Large law firms increased fees by an average of about 5 percent in January 2009, according to data released last week by the Hildebrandt Institute and Citi Private Bank at a forum attended by the ABA Journal. But corporations may not be willing to pay, if a comment by a corporate lawyer attending a different meeting is any indication.

Sandra Mulrain, division counsel for Georgia-Pacific, said her company is aggressively cutting outside counsel costs, according to the Fulton County Daily Report. “When we get letters from law firms saying how much they are going to increase their fees in 2009, everybody breaks out in laughter, because that is not happening,” she said.

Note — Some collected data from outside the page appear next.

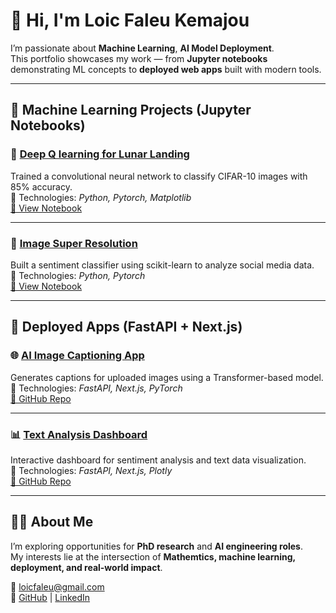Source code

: # 👋 Hi, I'm Loic Faleu Kemajou

I’m passionate about **Machine Learning**, **AI Model Deployment**.  
This portfolio showcases my work — from **Jupyter notebooks** demonstrating ML concepts to **deployed web apps** built with modern tools.

---

## 🧠 Machine Learning Projects (Jupyter Notebooks)

### 🧩 [Deep Q learning for Lunar Landing](https://github.com/Loickemajou/Machine-Learning-Projects/tree/main/Deep-Reinforcement-Learning)
Trained a convolutional neural network to classify CIFAR-10 images with 85% accuracy.  
📘 Technologies: *Python, Pytorch, Matplotlib*  
[🔗 View Notebook](https://github.com/Loickemajou/Machine-Learning-Projects/blob/main/Deep-Reinforcement-Learning/Deep_Q_Learning_for_Lunar_Landing_Complete.ipynb)

---

### 🧮 [Image Super Resolution](https://github.com/Loickemajou/Machine-Learning-Projects/tree/main/Image%20Super%20Resolution)
Built a sentiment classifier using scikit-learn to analyze social media data.  
📘 Technologies: *Python, Pytorch*  
[🔗 View Notebook](https://github.com/Loickemajou/Machine-Learning-Projects/blob/main/Image%20Super%20Resolution/Image%20super%20resolution%20Project.ipynb)

---

## 🚀 Deployed Apps (FastAPI + Next.js)

### 🌐 [AI Image Captioning App](https://ai-captioner.vercel.app)
Generates captions for uploaded images using a Transformer-based model.  
📘 Technologies: *FastAPI, Next.js, PyTorch*  
[🔗 GitHub Repo](https://github.com/yourusername/ai-captioner)

---

### 📊 [Text Analysis Dashboard](https://text-dashboard.vercel.app)
Interactive dashboard for sentiment analysis and text data visualization.  
📘 Technologies: *FastAPI, Next.js, Plotly*  
[🔗 GitHub Repo](https://github.com/yourusername/text-dashboard)

---

## 👨‍🔬 About Me
I’m exploring opportunities for **PhD research** and **AI engineering roles**.  
My interests lie at the intersection of **Mathemtics, machine learning, deployment, and real-world impact**.

📧 loicfaleu@gmail.com  
🔗 [GitHub](https://github.com/Loickemajou) | [LinkedIn](https://www.linkedin.com/in/loic-faleu-55551b250/)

That reaction was among some little-known aspects of corporate lawyering discussed at the Leadership Institute for Women of Color Attorneys in Law and Business held in Atlanta. Lawyers at the conference noted these differences and misperceptions about in-house practice, according to the Daily Report:

• Jobs aren’t necessarily “more lifestyle-friendly and 9-to-5,” according to Timothy Johnson, general attorney for labor and employment at AT&T Mobility. “The in-house environment is very fast-paced.”

• Employees expect in-house lawyers to have on-the-spot answers to legal questions. “The opportunity that you have in a law firm to say, ‘Let me research that and write you a memo’ is not there,” Johnson said.

• Corporate legal departments can’t devote resources to training the way law firms do. “Let’s not be fooled into thinking that in-house departments are training grounds. They are not,” Mulrain said.

Updated at 1:35 p.m. to include information on how high fees have increased.